**Task requirements**
Your response should reproduce every line of the entries that contains the word "menu".

··· Provided entries

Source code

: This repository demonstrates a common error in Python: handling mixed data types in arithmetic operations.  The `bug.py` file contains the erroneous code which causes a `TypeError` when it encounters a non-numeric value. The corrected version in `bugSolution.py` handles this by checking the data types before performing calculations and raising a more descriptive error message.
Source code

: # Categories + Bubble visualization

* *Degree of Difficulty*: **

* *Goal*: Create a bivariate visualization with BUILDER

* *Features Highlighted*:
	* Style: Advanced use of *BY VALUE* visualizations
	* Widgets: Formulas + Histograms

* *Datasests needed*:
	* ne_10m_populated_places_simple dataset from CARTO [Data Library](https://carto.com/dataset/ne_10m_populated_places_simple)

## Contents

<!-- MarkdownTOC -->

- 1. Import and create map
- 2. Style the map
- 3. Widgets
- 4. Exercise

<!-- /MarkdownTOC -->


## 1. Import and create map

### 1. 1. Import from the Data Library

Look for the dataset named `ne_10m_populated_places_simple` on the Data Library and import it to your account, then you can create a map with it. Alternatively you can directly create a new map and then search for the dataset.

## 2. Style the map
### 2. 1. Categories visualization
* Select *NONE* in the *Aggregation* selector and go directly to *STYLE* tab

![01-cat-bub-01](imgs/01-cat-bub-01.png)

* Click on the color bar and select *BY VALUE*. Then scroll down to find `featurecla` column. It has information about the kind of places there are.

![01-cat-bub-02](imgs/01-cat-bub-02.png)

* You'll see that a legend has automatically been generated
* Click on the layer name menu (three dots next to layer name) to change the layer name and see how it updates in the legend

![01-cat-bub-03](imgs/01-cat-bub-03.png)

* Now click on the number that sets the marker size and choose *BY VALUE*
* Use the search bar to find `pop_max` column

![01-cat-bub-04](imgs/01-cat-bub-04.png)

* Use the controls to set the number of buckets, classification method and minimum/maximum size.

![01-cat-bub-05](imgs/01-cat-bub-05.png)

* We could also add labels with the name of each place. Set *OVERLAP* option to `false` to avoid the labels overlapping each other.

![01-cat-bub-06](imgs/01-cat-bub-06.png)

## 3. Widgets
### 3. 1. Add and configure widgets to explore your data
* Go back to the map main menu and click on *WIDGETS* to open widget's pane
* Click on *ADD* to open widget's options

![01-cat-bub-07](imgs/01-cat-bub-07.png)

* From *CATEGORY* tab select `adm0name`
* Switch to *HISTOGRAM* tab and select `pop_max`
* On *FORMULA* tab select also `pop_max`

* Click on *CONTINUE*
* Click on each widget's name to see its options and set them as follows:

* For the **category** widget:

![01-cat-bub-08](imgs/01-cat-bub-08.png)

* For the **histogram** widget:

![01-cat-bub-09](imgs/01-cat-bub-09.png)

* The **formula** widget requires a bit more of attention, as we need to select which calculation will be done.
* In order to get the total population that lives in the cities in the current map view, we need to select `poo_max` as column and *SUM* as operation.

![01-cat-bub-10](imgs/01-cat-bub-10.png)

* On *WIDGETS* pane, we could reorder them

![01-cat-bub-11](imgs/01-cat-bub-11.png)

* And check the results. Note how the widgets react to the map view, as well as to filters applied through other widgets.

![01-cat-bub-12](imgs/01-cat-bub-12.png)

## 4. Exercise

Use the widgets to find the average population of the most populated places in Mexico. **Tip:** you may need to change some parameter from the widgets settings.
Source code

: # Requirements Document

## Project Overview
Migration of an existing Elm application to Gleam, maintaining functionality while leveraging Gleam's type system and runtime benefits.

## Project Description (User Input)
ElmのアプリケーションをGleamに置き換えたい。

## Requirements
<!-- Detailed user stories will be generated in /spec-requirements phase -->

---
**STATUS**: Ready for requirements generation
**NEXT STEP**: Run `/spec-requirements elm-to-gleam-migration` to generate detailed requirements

······

**Solution for this task**
* Click on the layer name menu (three dots next to layer name) to change the layer name and see how it updates in the legend
* Go back to the map main menu and click on *WIDGETS* to open widget's pane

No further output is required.